─── RECORDS FOR THE EXERCISE

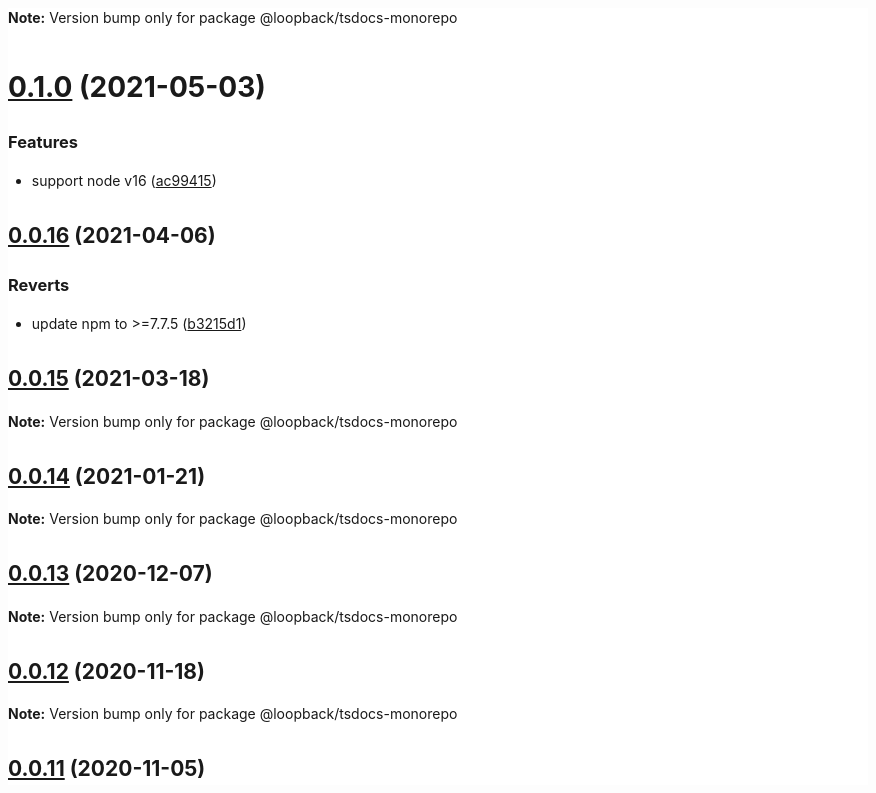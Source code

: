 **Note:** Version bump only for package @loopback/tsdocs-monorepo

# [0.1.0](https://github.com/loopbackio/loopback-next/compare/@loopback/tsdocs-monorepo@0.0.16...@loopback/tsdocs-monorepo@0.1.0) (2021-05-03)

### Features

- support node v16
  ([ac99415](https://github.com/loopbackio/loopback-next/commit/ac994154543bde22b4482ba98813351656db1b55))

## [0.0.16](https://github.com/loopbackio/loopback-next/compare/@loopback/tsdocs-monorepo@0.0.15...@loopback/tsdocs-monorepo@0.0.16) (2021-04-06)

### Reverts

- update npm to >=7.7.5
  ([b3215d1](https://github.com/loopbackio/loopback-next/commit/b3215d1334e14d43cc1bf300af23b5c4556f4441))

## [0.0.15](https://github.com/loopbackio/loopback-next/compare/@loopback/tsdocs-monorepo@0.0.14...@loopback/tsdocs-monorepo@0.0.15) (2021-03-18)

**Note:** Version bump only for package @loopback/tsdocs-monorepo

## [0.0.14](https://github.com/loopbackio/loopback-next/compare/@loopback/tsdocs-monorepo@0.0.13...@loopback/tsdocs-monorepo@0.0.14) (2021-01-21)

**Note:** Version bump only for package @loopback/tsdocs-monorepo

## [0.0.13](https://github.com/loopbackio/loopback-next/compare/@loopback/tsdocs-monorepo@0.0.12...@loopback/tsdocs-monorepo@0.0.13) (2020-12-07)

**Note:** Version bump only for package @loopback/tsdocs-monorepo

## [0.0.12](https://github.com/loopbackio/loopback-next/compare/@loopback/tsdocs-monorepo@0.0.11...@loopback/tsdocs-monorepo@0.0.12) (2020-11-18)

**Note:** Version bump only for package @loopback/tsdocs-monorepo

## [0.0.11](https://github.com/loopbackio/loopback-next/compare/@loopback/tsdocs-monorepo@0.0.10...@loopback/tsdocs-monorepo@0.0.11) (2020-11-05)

──────

### WHAT IS BEING ASKED
State how many lines of the listing above include the word "commit". Give nothing but the number.

### WORKED SOLUTION
2